● DATA SUPPLIED:
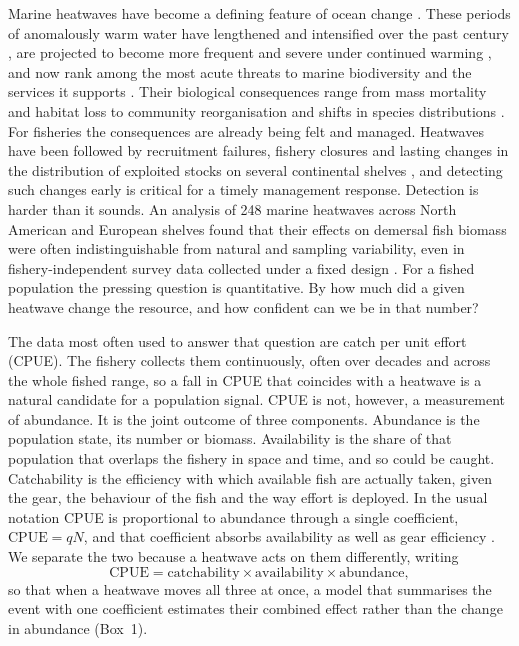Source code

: \documentclass[11pt,a4paper]{article}
\newcommand{\vt}[1]{\text{#1}}
\begin{document}
Marine heatwaves have become a defining feature of ocean change \citep{hobday2016}. These periods of anomalously warm water have lengthened and intensified over the past century \citep{oliver2018}, are projected to become more frequent and severe under continued warming \citep{frolicher2018}, and now rank among the most acute threats to marine biodiversity and the services it supports \citep{smale2019}. Their biological consequences range from mass mortality and habitat loss to community reorganisation and shifts in species distributions \citep{wernberg2013,wernberg2016,babcock2019,cheung2020,afrifa2026}. For fisheries the consequences are already being felt and managed. Heatwaves have been followed by recruitment failures, fishery closures and lasting changes in the distribution of exploited stocks on several continental shelves \citep{caputi2016,cheung2020,welch2023}, and detecting such changes early is critical for a timely management response. Detection is harder than it sounds. An analysis of 248 marine heatwaves across North American and European shelves found that their effects on demersal fish biomass were often indistinguishable from natural and sampling variability, even in fishery-independent survey data collected under a fixed design \citep{fredston2023}. For a fished population the pressing question is quantitative. By how much did a given heatwave change the resource, and how confident can we be in that number?

The data most often used to answer that question are catch per unit effort (CPUE). The fishery collects them continuously, often over decades and across the whole fished range, so a fall in CPUE that coincides with a heatwave is a natural candidate for a population signal. CPUE is not, however, a measurement of abundance. It is the joint outcome of three components. Abundance is the population state, its number or biomass. Availability is the share of that population that overlaps the fishery in space and time, and so could be caught. Catchability is the efficiency with which available fish are actually taken, given the gear, the behaviour of the fish and the way effort is deployed. In the usual notation CPUE is proportional to abundance through a single coefficient, $\vt{CPUE} = qN$, and that coefficient absorbs availability as well as gear efficiency \citep{arreguin1996,wilberg2010}. We separate the two because a heatwave acts on them differently, writing
\begin{equation}
\vt{CPUE} = \text{catchability} \times \text{availability} \times \text{abundance},
\label{eq:cpue}
\end{equation}
so that when a heatwave moves all three at once, a model that summarises the event with one coefficient estimates their combined effect rather than the change in abundance (Box~1).
\end{document}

● WORK INSTRUCTION:
Repeat the records above exactly, from the first line through the line containing "Marine heatwaves have", and leave out the pictures.

● RESULT OF THIS EXERCISE:
Source code

: \documentclass[11pt,a4paper]{article}
\newcommand{\vt}[1]{\text{#1}}
\begin{document}
Marine heatwaves have become a defining feature of ocean change \citep{hobday2016}. These periods of anomalously warm water have lengthened and intensified over the past century \citep{oliver2018}, are projected to become more frequent and severe under continued warming \citep{frolicher2018}, and now rank among the most acute threats to marine biodiversity and the services it supports \citep{smale2019}. Their biological consequences range from mass mortality and habitat loss to community reorganisation and shifts in species distributions \citep{wernberg2013,wernberg2016,babcock2019,cheung2020,afrifa2026}. For fisheries the consequences are already being felt and managed. Heatwaves have been followed by recruitment failures, fishery closures and lasting changes in the distribution of exploited stocks on several continental shelves \citep{caputi2016,cheung2020,welch2023}, and detecting such changes early is critical for a timely management response. Detection is harder than it sounds. An analysis of 248 marine heatwaves across North American and European shelves found that their effects on demersal fish biomass were often indistinguishable from natural and sampling variability, even in fishery-independent survey data collected under a fixed design \citep{fredston2023}. For a fished population the pressing question is quantitative. By how much did a given heatwave change the resource, and how confident can we be in that number?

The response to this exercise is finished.